What needs to be done.
Look over the lines below. Report each one that includes the string "kind".

[Document images with source code]
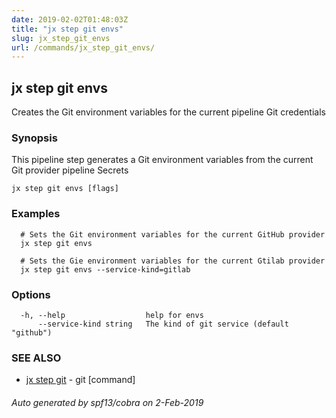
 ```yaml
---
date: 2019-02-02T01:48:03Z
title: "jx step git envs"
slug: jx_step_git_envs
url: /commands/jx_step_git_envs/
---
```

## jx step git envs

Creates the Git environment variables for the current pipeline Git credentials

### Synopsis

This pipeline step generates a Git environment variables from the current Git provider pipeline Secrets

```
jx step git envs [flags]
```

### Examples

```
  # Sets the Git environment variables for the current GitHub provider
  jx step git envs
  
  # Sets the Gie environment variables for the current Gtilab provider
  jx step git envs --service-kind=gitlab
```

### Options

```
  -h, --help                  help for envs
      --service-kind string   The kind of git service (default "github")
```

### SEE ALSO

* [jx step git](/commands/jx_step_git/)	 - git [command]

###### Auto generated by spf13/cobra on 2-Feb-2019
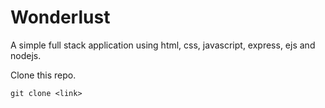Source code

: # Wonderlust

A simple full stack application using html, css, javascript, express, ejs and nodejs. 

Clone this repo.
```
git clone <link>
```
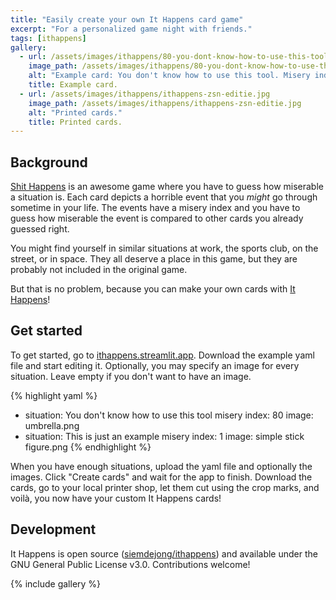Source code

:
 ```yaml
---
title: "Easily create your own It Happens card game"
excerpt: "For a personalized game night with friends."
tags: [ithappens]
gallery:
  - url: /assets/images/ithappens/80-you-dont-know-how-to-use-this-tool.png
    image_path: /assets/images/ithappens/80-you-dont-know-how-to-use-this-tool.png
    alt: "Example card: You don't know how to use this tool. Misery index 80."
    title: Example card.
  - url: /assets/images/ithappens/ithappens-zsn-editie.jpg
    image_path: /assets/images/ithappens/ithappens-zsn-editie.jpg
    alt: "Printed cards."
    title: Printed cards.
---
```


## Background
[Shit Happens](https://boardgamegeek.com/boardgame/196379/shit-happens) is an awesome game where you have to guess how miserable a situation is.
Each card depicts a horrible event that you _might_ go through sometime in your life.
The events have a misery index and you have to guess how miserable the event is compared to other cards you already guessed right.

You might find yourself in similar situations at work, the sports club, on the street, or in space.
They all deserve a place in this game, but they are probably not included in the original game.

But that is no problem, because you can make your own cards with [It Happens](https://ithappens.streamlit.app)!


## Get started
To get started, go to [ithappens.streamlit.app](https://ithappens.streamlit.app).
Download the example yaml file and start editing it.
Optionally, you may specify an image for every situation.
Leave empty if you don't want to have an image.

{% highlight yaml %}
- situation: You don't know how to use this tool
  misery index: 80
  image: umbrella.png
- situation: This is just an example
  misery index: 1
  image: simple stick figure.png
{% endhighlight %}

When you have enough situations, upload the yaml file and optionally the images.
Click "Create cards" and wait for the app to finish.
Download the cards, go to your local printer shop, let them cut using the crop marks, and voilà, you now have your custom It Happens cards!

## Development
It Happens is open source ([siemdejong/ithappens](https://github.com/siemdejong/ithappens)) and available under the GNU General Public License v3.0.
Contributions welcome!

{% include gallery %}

Result of the exercise.
  jx step git envs --service-kind=gitlab
      --service-kind string   The kind of git service (default "github")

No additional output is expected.